Uno sguardo all'andamento del periodo 1990-2001 fa emergere che la crescita delle tre regioni è imputabile assai più al settore dei servizi (+2,8% in media l'anno), che non al comparto industriale (+1,9%). Un altro indizio interessante - riguardo alla consapevolezza dell'imprenditore di dover fare a meno del fattore «manodopera flessibile» - consiste nella mole di investimenti dedicati all'inserimento in azienda di nuove tecnologie e impianti di robotica (+41,8% rispetto al Nordovest). I dati dell'export segnalano, infine, che l'imprenditore sta frequentando nuove frontiere e assegna meno enfasi a territori precedentemente fondamentali. Il Nordest mantiene la propria formidabile quota di esportazioni (20% sul totale nazionale). Ma sta diversificando i mercati di sbocco, diminuendo il peso specifico dei rapporti con l'area Unione europea (-7% fra 1993 e 2001), accrescendo le relazioni con l'Est europeo (+5% nello stesso periodo). Non sarà da trascurare, inoltre, la qualità e la rilevanza degli investimenti che figure leader dell'imprenditoria nordestina vanno conducendo in Cina. Sarà qui la nuova frontiera. Ma passando di frontiera in frontiera il Nordest resterà comunque alle prese con i propri limiti «interni». Marini chiede: «La società e l'economia potranno continuare a fare prevalentemente da sole, senza una politica che ne governi i processi?».

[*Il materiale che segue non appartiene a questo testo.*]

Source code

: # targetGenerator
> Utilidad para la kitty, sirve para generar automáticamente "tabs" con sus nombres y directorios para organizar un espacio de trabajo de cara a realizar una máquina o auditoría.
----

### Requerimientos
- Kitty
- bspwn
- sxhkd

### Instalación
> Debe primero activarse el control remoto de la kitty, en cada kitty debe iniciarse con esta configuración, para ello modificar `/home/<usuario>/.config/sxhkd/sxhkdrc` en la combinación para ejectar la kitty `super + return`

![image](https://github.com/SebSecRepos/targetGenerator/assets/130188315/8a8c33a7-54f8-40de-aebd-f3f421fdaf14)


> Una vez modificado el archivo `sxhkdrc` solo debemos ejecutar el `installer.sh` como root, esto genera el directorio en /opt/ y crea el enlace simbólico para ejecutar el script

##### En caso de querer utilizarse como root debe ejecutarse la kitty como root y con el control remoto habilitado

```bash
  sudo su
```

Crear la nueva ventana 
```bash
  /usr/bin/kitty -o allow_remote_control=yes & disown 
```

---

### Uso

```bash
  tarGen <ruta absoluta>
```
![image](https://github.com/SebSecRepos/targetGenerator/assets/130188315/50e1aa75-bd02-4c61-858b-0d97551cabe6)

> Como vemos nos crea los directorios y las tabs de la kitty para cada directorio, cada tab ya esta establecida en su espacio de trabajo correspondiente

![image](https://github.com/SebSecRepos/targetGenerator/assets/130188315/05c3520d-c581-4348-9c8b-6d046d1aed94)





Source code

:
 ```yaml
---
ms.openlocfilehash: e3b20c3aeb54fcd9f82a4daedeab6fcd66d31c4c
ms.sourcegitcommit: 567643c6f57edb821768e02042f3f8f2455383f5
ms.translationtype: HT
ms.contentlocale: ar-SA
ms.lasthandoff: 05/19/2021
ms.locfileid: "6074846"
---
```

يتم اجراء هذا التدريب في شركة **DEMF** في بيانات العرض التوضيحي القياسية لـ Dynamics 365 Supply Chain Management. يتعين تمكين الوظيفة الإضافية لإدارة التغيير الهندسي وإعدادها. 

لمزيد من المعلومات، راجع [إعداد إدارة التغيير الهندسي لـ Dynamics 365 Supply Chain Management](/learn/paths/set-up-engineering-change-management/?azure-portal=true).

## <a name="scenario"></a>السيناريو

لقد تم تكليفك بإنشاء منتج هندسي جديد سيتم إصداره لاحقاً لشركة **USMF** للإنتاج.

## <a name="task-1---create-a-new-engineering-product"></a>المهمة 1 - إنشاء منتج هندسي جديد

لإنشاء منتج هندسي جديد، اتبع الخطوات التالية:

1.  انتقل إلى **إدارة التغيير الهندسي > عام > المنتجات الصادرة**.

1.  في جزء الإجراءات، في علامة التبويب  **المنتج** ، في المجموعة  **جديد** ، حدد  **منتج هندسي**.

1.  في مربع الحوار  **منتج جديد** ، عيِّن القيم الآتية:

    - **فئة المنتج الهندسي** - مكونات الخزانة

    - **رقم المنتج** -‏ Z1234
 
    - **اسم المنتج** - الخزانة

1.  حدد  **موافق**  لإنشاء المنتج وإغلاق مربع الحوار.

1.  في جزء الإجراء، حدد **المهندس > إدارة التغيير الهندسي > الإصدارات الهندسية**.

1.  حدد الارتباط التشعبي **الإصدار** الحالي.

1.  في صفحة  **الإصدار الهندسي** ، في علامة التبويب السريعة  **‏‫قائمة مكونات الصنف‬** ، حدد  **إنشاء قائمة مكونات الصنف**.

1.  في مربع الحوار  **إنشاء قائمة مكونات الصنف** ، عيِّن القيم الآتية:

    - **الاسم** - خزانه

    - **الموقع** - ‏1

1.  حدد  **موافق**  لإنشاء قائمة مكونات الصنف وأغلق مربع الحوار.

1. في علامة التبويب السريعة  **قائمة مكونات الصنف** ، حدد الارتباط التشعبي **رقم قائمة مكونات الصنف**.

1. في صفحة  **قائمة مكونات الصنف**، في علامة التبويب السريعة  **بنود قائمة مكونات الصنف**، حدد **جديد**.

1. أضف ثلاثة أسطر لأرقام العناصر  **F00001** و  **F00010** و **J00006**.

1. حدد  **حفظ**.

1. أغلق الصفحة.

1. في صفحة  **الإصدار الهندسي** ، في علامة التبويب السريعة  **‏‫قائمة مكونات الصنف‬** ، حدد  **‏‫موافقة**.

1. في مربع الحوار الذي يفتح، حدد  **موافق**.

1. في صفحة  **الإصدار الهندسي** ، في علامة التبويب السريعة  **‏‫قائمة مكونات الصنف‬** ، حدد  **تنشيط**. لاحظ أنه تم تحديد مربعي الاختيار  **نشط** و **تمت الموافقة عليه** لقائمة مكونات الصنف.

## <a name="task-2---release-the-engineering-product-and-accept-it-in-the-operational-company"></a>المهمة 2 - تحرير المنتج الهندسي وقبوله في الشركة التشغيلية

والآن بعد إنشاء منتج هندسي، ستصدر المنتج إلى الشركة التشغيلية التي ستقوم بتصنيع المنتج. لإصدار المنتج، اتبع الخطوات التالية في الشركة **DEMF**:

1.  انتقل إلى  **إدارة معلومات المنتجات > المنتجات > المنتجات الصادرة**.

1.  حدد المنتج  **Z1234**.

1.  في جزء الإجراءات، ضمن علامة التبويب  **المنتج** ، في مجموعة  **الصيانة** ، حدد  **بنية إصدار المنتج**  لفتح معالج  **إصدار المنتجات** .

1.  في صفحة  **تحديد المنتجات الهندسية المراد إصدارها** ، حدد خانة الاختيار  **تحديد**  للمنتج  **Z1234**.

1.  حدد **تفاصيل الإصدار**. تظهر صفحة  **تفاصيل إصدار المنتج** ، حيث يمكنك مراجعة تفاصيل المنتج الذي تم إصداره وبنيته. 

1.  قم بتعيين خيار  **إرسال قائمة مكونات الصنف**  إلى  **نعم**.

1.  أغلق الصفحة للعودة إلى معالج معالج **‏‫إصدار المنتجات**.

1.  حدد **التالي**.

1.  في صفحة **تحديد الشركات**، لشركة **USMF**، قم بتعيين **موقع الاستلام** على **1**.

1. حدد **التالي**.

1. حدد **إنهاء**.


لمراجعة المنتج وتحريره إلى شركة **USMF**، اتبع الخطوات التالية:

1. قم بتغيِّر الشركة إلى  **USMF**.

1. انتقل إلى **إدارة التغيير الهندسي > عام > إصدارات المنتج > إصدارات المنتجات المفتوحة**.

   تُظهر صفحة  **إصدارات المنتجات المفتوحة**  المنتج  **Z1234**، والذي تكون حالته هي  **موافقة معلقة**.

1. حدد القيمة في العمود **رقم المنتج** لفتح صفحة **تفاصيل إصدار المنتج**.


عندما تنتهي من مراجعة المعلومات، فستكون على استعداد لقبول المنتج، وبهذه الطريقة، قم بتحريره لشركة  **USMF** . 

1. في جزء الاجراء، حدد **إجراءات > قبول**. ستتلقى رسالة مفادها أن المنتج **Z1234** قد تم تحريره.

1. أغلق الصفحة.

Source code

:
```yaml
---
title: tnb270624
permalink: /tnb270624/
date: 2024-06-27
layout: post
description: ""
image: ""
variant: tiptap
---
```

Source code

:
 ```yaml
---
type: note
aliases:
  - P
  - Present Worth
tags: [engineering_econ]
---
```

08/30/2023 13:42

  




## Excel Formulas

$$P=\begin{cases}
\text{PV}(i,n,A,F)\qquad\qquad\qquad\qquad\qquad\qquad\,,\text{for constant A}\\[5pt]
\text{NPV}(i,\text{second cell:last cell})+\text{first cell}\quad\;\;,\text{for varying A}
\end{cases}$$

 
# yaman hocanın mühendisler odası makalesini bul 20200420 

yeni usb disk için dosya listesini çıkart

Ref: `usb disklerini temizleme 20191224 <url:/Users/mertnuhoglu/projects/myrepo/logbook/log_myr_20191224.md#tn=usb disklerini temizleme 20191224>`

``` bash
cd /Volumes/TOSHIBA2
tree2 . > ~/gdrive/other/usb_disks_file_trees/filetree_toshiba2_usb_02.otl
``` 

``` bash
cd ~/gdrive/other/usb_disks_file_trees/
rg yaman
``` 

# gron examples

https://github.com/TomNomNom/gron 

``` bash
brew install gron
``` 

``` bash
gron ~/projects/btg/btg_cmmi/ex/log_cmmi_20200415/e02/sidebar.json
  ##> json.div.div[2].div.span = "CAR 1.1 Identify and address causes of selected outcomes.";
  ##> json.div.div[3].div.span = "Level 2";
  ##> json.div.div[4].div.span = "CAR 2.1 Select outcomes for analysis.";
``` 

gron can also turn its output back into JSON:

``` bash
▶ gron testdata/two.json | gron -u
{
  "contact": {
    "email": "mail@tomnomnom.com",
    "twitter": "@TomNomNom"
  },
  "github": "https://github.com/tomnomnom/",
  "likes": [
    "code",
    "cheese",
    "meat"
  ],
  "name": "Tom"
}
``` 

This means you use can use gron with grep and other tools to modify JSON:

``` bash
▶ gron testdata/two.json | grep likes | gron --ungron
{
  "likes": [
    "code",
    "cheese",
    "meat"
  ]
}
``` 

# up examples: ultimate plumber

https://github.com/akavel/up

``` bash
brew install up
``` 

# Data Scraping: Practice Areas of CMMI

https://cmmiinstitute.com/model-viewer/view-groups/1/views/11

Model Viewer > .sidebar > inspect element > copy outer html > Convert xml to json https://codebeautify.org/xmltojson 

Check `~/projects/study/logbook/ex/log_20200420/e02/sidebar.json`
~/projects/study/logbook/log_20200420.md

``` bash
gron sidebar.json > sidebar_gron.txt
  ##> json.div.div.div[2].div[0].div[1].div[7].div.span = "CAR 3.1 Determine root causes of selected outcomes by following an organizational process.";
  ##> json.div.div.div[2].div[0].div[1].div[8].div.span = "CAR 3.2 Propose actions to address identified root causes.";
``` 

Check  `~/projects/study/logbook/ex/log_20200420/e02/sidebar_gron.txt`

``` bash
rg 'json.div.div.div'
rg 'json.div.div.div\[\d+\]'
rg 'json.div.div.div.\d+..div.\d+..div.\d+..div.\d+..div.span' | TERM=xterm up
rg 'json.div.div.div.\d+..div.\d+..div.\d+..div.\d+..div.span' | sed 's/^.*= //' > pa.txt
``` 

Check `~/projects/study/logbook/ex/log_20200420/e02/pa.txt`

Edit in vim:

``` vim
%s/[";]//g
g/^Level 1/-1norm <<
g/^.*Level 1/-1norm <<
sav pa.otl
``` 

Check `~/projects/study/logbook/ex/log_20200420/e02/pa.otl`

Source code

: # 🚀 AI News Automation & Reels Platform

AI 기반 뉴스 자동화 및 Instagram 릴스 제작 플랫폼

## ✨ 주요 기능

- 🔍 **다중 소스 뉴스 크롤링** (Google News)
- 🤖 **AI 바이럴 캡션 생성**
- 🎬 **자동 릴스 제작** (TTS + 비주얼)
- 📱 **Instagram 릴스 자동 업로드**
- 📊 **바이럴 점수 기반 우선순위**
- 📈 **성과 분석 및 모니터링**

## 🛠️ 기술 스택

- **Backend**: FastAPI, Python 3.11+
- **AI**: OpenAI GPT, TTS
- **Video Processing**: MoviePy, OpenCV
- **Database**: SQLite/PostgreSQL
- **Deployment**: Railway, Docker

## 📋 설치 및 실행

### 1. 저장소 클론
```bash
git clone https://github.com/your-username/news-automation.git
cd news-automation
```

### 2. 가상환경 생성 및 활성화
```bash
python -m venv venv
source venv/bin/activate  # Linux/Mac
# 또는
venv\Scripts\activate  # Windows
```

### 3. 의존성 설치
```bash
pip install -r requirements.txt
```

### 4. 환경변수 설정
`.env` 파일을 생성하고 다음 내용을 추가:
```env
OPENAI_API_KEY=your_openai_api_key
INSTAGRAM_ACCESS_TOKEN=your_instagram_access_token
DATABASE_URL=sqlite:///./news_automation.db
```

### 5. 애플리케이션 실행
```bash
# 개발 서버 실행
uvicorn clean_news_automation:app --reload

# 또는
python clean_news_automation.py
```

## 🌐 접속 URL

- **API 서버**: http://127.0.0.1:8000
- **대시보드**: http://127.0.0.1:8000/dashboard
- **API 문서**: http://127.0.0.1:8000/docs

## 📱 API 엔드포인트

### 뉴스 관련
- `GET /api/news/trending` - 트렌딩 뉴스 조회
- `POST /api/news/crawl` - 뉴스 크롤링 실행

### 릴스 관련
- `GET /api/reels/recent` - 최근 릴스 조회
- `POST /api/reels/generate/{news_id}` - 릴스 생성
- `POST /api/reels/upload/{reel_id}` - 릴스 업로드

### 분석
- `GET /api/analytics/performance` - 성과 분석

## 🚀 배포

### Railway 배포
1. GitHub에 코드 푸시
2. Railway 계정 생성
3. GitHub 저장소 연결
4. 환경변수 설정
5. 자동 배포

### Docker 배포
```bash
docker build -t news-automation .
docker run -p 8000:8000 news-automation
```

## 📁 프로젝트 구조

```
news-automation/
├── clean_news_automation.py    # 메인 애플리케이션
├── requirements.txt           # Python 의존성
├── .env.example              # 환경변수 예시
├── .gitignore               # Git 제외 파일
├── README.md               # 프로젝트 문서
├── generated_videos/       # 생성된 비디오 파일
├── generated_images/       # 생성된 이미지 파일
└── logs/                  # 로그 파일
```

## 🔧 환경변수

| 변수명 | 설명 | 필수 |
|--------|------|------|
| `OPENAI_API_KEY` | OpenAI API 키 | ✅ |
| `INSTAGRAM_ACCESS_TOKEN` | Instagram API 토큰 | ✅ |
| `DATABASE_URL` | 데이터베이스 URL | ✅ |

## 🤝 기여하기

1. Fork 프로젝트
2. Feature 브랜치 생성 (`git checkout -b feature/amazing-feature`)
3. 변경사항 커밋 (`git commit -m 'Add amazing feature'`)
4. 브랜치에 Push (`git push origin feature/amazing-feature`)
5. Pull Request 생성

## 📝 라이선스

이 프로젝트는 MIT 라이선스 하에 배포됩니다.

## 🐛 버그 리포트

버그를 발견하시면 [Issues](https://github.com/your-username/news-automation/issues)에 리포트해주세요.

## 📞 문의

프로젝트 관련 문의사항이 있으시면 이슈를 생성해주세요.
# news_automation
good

Il dibattito. Le questioni sollevate dal Rapporto 2002 ieri a Venezia sono state il generatore di una tavola rotonda ad hoc, coordinata dal direttore della Fondazione, Ilvo Diamanti. Mario Carraro, presidente del gruppo omonimo, ha osservato che «il Nordest rappresenta oggi più un problema che un mito» e anzi «un modello con vocazione a dissolversi». Pietro Nonis, vescovo di Vicenza e già pro-rettore dell'università di Padova, coglie «analogie impressionanti» fra alcuni fenomeni che interessano la Chiesa e il Nordest, laddove in ambo i casi esiste una situazione «non solo di crisi, ma di indebolimento e estenuazione della classe dirigente». E Tiziano Treu, senatore già ministro al Lavoro, ha sottolineato che «il richiamo al federalismo è rimasto come un tic, ma non si capisce cosa stiano facendo in effetti le Regioni». Alla dimensione politica Diamanti ha dedicato una chiusura tranchante: «Il Nordest ha smesso di pensare di poter cambiare lo Stato, sta iniziando a cogliere la necessità di pensare a cambiare se stesso».